#### [What is being asked]
Each record must be returned exactly, apart from the pictures, which stay out.

#### [Data supplied]
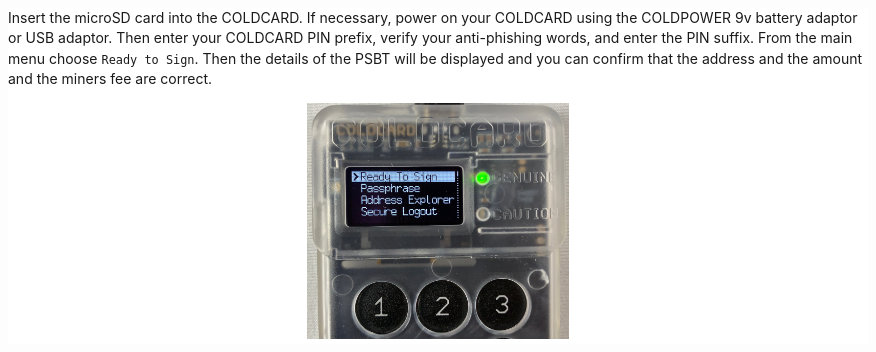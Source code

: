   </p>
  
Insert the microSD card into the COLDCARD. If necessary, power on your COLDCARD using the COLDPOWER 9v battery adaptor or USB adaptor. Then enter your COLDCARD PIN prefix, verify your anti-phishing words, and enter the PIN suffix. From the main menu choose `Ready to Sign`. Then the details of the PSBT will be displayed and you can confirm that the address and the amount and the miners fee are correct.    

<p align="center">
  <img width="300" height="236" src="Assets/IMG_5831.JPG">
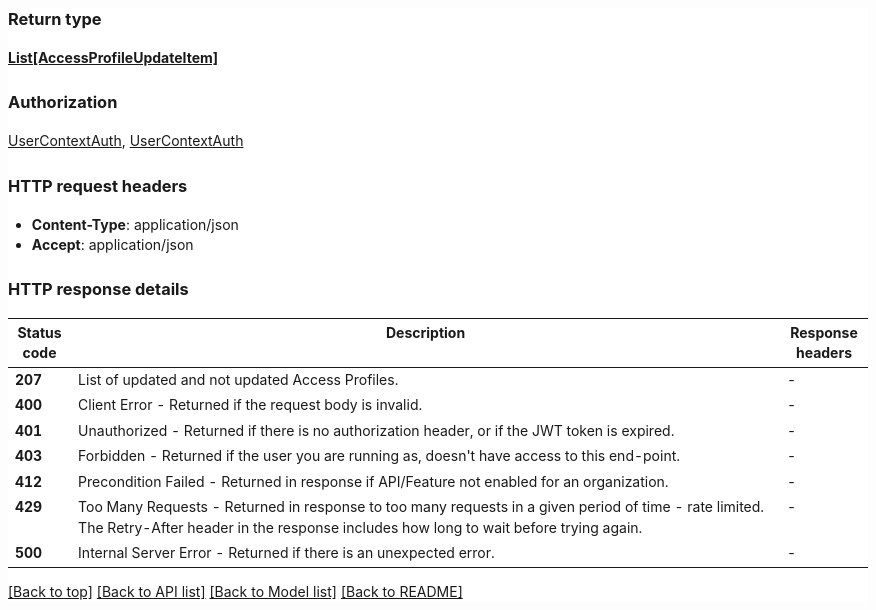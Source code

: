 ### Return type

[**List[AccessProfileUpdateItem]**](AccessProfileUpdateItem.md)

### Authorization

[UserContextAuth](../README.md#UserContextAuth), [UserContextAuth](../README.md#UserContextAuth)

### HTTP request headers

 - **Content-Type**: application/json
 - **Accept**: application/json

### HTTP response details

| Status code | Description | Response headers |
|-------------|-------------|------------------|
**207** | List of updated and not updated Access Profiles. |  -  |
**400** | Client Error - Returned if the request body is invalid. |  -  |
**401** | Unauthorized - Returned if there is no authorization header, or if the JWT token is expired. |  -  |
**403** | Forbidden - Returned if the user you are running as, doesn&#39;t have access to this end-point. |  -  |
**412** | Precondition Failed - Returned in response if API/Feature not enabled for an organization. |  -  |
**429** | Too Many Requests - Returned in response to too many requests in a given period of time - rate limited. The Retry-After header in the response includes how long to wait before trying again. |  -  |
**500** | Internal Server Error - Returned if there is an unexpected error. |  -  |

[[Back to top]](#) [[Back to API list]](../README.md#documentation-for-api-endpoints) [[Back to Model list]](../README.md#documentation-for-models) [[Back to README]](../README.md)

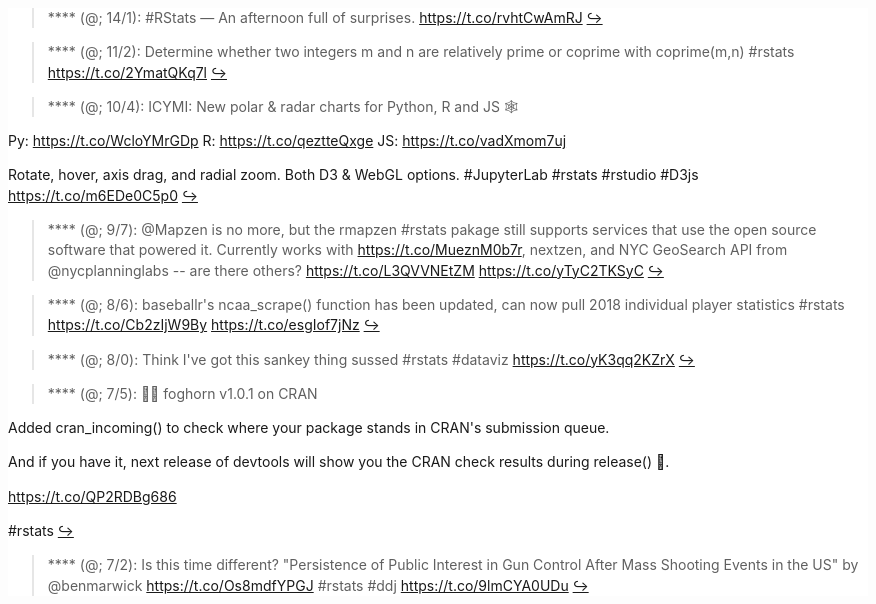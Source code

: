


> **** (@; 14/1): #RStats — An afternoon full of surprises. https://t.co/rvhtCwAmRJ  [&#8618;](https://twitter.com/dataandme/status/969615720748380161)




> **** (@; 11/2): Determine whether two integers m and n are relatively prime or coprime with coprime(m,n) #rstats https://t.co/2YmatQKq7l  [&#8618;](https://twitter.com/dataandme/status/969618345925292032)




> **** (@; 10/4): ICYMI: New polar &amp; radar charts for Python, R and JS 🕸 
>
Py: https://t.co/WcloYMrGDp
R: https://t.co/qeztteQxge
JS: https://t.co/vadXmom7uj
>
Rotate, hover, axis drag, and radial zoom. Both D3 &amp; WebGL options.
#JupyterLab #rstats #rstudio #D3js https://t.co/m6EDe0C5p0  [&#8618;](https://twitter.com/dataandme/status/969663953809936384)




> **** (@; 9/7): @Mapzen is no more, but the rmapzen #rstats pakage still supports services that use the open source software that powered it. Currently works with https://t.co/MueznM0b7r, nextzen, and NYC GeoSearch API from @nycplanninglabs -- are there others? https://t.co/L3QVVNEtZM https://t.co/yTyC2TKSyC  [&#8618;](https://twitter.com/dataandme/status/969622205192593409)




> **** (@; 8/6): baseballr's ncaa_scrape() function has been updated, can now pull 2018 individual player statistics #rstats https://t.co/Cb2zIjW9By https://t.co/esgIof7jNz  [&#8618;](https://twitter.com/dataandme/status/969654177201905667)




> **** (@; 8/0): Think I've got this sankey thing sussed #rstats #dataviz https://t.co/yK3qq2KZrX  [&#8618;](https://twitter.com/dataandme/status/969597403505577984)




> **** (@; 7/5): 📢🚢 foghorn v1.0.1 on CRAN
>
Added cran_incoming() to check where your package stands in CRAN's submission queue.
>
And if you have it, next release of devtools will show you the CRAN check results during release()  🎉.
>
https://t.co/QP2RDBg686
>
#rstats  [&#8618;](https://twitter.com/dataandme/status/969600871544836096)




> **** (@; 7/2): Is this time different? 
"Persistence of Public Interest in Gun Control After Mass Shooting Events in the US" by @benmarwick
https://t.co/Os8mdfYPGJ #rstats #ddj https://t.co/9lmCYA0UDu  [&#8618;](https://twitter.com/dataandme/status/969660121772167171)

#### [Exercise result]
Source code

:   </p>
  
Insert the microSD card into the COLDCARD. If necessary, power on your COLDCARD using the COLDPOWER 9v battery adaptor or USB adaptor. Then enter your COLDCARD PIN prefix, verify your anti-phishing words, and enter the PIN suffix. From the main menu choose `Ready to Sign`. Then the details of the PSBT will be displayed and you can confirm that the address and the amount and the miners fee are correct.    

<p align="center">
  <img width="300" height="236" src="Assets/IMG_5831.JPG">
Source code

: ### Return type

[**List[AccessProfileUpdateItem]**](AccessProfileUpdateItem.md)

### Authorization

[UserContextAuth](../README.md#UserContextAuth), [UserContextAuth](../README.md#UserContextAuth)

### HTTP request headers

 - **Content-Type**: application/json
 - **Accept**: application/json

### HTTP response details

| Status code | Description | Response headers |
|-------------|-------------|------------------|
**207** | List of updated and not updated Access Profiles. |  -  |
**400** | Client Error - Returned if the request body is invalid. |  -  |
**401** | Unauthorized - Returned if there is no authorization header, or if the JWT token is expired. |  -  |
**403** | Forbidden - Returned if the user you are running as, doesn&#39;t have access to this end-point. |  -  |
**412** | Precondition Failed - Returned in response if API/Feature not enabled for an organization. |  -  |
**429** | Too Many Requests - Returned in response to too many requests in a given period of time - rate limited. The Retry-After header in the response includes how long to wait before trying again. |  -  |
**500** | Internal Server Error - Returned if there is an unexpected error. |  -  |

[[Back to top]](#) [[Back to API list]](../README.md#documentation-for-api-endpoints) [[Back to Model list]](../README.md#documentation-for-models) [[Back to README]](../README.md)

Source code

:


> **** (@; 14/1): #RStats — An afternoon full of surprises. https://t.co/rvhtCwAmRJ  [&#8618;](https://twitter.com/dataandme/status/969615720748380161)




> **** (@; 11/2): Determine whether two integers m and n are relatively prime or coprime with coprime(m,n) #rstats https://t.co/2YmatQKq7l  [&#8618;](https://twitter.com/dataandme/status/969618345925292032)




> **** (@; 10/4): ICYMI: New polar &amp; radar charts for Python, R and JS 🕸 
>
Py: https://t.co/WcloYMrGDp
R: https://t.co/qeztteQxge
JS: https://t.co/vadXmom7uj
>
Rotate, hover, axis drag, and radial zoom. Both D3 &amp; WebGL options.
#JupyterLab #rstats #rstudio #D3js https://t.co/m6EDe0C5p0  [&#8618;](https://twitter.com/dataandme/status/969663953809936384)




> **** (@; 9/7): @Mapzen is no more, but the rmapzen #rstats pakage still supports services that use the open source software that powered it. Currently works with https://t.co/MueznM0b7r, nextzen, and NYC GeoSearch API from @nycplanninglabs -- are there others? https://t.co/L3QVVNEtZM https://t.co/yTyC2TKSyC  [&#8618;](https://twitter.com/dataandme/status/969622205192593409)




> **** (@; 8/6): baseballr's ncaa_scrape() function has been updated, can now pull 2018 individual player statistics #rstats https://t.co/Cb2zIjW9By https://t.co/esgIof7jNz  [&#8618;](https://twitter.com/dataandme/status/969654177201905667)




> **** (@; 8/0): Think I've got this sankey thing sussed #rstats #dataviz https://t.co/yK3qq2KZrX  [&#8618;](https://twitter.com/dataandme/status/969597403505577984)




> **** (@; 7/5): 📢🚢 foghorn v1.0.1 on CRAN
>
Added cran_incoming() to check where your package stands in CRAN's submission queue.
>
And if you have it, next release of devtools will show you the CRAN check results during release()  🎉.
>
https://t.co/QP2RDBg686
>
#rstats  [&#8618;](https://twitter.com/dataandme/status/969600871544836096)




> **** (@; 7/2): Is this time different? 
"Persistence of Public Interest in Gun Control After Mass Shooting Events in the US" by @benmarwick
https://t.co/Os8mdfYPGJ #rstats #ddj https://t.co/9lmCYA0UDu  [&#8618;](https://twitter.com/dataandme/status/969660121772167171)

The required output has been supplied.